Each season from the early days of the relocated Seattle Pilots through to the modern Miller Park era, we apply McLeam's Formula to the roster and cook up the player who represents the Brewers as the Face of the Franchise that year.
1970 Milwaukee Brewers
The Brewers finished 23rd in winning percentage in 1970, and the 23rd ranked player in WAR was Fred Stanley.
Fred Stanley was a September call-up, having played most of the season with the AAA Portland Beavers. He played six games for the Brewers and was used exclusively as a pinch runner. Twice he stayed in the game to play second base, scoring one run on a single by fellow second baseman Ted Kubiak.

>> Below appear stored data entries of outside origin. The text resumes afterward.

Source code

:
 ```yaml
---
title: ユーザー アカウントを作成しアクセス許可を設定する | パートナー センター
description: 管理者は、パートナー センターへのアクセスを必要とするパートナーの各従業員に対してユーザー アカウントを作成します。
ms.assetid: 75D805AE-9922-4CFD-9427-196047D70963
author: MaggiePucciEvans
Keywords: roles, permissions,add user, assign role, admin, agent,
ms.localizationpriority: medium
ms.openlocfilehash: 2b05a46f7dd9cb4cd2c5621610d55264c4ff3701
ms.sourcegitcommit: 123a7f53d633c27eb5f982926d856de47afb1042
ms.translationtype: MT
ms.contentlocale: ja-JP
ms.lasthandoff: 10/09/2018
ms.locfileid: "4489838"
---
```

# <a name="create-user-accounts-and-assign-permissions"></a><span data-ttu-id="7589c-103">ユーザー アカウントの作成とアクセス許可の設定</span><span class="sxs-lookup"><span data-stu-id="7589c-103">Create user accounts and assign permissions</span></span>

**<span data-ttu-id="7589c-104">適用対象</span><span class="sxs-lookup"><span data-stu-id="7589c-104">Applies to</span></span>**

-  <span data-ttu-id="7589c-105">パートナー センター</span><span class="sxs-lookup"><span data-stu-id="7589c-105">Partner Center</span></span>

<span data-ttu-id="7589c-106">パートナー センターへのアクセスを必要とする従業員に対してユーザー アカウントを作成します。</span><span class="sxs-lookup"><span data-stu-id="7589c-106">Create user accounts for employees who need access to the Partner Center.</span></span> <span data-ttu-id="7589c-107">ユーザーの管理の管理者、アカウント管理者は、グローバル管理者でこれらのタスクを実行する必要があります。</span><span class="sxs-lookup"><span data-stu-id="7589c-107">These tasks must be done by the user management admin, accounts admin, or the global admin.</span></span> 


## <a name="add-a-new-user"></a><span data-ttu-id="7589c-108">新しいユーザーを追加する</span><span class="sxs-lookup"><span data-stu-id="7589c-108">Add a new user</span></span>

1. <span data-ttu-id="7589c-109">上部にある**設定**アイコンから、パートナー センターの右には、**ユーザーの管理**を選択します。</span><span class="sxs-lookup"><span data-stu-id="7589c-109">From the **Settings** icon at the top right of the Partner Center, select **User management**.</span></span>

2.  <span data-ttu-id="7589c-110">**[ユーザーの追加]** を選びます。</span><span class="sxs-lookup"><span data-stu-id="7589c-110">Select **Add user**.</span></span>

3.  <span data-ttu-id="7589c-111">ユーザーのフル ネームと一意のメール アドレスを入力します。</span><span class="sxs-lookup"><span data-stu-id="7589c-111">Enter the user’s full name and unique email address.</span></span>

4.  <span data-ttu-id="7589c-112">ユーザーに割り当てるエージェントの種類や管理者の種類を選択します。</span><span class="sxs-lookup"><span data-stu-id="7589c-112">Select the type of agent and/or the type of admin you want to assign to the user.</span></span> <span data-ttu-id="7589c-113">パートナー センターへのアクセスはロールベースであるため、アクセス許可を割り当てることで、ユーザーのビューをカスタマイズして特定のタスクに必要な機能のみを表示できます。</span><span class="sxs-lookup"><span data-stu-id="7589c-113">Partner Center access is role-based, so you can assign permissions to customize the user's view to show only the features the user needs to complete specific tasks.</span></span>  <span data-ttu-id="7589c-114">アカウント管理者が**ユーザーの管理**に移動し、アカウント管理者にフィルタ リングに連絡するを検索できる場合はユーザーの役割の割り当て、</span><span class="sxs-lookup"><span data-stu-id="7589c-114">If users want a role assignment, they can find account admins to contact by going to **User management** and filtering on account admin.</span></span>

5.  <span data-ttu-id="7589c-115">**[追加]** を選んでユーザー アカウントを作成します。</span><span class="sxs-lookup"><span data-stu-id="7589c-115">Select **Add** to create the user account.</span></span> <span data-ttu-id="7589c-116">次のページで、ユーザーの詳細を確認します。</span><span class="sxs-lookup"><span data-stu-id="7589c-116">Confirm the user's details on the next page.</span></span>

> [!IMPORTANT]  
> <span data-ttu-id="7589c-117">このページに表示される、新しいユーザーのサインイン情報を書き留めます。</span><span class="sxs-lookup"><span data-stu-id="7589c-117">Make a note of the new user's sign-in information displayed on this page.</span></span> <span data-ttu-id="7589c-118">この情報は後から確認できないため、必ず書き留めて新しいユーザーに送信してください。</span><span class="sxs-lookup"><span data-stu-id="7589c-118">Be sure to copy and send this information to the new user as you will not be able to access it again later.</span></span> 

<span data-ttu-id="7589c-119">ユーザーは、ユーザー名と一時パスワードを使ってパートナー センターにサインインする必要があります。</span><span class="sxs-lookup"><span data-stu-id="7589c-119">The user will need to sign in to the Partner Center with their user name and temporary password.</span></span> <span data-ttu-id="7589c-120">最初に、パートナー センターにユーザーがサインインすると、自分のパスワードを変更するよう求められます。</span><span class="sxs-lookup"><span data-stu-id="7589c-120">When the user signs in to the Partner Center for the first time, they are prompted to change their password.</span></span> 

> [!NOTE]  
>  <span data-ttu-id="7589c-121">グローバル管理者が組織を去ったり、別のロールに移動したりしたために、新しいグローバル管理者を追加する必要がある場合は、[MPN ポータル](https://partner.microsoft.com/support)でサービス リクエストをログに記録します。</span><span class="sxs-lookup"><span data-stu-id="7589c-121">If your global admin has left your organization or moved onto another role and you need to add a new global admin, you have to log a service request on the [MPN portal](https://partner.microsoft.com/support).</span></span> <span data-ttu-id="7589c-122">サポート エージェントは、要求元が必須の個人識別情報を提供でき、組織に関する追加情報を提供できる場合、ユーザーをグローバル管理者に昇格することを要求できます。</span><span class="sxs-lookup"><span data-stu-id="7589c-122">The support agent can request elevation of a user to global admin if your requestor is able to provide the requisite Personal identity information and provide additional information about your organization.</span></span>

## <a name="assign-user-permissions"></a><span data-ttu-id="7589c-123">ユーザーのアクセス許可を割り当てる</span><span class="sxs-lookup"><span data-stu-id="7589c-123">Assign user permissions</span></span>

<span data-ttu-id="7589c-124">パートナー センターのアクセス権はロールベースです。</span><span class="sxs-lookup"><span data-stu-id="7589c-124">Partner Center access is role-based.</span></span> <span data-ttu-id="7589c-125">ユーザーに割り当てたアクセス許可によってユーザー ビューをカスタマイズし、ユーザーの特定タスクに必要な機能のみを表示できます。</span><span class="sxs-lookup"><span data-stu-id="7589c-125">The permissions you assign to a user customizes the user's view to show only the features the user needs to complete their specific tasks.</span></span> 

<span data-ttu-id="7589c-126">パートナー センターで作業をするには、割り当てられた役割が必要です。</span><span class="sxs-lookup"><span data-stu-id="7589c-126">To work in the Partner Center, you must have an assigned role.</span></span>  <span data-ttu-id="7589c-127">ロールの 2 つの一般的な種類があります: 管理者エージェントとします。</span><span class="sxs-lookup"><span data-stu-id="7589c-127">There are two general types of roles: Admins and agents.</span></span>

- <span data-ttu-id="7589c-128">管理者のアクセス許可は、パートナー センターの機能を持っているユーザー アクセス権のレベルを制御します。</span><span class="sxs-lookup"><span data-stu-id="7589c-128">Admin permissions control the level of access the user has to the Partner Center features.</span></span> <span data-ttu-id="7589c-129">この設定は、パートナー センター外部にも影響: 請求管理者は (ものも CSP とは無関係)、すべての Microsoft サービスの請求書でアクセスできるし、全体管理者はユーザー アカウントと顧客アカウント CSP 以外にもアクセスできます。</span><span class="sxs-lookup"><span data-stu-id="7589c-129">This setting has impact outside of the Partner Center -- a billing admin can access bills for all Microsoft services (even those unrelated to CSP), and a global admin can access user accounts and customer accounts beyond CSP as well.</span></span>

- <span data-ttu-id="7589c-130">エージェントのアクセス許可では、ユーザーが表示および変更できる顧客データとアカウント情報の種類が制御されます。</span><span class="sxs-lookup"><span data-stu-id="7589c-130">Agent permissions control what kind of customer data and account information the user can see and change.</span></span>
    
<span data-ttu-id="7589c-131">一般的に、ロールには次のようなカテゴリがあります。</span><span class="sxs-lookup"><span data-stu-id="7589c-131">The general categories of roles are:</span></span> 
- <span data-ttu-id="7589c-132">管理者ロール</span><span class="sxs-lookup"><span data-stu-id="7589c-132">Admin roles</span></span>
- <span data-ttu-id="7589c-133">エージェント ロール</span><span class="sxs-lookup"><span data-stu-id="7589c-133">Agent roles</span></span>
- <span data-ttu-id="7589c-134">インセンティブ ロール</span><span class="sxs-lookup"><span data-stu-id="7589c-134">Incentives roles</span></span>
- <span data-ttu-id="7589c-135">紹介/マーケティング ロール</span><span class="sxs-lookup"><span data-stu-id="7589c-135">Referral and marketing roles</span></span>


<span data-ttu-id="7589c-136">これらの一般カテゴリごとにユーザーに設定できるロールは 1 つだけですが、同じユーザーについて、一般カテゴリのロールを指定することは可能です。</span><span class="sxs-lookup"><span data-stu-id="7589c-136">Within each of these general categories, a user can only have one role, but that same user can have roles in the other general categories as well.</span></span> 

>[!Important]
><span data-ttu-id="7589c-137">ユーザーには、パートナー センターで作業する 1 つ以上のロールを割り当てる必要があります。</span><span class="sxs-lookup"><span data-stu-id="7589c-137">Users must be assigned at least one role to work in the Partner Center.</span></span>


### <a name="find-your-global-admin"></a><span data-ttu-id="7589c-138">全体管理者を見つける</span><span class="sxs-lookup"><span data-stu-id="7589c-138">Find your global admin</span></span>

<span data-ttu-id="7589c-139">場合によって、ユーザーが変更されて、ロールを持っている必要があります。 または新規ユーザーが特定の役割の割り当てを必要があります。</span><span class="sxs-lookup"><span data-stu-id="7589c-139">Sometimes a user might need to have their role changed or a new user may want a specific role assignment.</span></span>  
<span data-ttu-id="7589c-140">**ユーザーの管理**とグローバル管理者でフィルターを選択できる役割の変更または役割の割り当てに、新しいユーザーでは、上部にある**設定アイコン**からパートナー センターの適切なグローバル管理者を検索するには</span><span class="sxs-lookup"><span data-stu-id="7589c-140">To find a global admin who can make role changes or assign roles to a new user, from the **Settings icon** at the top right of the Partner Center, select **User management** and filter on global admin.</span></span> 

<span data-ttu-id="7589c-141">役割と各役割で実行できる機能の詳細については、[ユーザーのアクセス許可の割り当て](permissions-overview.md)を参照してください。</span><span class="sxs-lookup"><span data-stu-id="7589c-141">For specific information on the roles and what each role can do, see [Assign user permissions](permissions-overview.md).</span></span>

A modern player might have grumbled at his reduced role, after seeing decent playing time the year before with the Pilots, but Fred was probably fine with it. Not that he wasn't a hard-working and ambitious player - his glove work at shortstop helped preserve many leads, and established his value as a defensive specialist over a 14-year career. But even as a young player Fred was already a veteran; he was one of 54 MLB players who served in the military during the Vietnam War.
Fred was purchased in the spring of 1971 by the Indians, and after playing briefly for Cleveland and San Diego he was traded to the Yankees where he made his biggest impact as a defensive replacement. He appeared in three World Series with New York and won rings in 1977 and 1978 under manager Billy Martin.
As a guy who had seen the world before he saw America in his travels in baseball and played under its brightest lights, he returned to Milwaukee in 1991 as an infield coach on Manager Tom Trebelhorn's staff. When Trebelhorn was replaced by Phil Garner in '92, Fred became Farm Director for the Brewers from '92 through '96, a job that he would be recognized for his excellence in when he moved on to the Giants organization.
Fred's nickname was Chicken, and it was probably due to being a small, wiry player*. He hit ten home runs in 14 seasons, and one of them was memorable as Mickey Rivers recounts:
You know how Chicken was. Chicken didn't' never play that much. He didn't want to play that much he just wanted to be around the guys. He was just happy being there. So we took Bucky out one night and he needed a replacement the next day, so they put Chicken in. I'll never forget this. He got to start against Gaylord Perry. Gaylord Perry one of the best pitchers in the league.
We all knew each other. So Gaylord Perry says "Where's Chicken at?" He said "If Chicken gets a hit off me that'd be okay." But Chicken hit a homerun. Oh he just nailed it. Perry said "Anybody can get a home run off me except him." Anybody in the league could hit a home run off him but he didn't want Chicken to hit a home run off him.
[After the game] He beat him down! He literally beat him. He come in the locker room and literally beat him. I thought he was joking but Gaylord wasn't joking. He was serious.
1970 FotF: Fred reminds us of the transition that this club was making in its first season in Milwaukee, as one of 45 different players used in an organization with a lot of work to do in building an army of personnel at all levels for the future. A player who was 'hired from within' for coaching and administrative roles, he was both a kid from Iowa and an architect of the future. He also symbolized the qualities of many Milwaukee favorites, guys who worked hard and filled roles, and were valued for their character as much as their talent.
*This is not true. They call him Chicken because he walks like he has a bat stuck up is ass. Now you're thinking I made that up, but I'm not.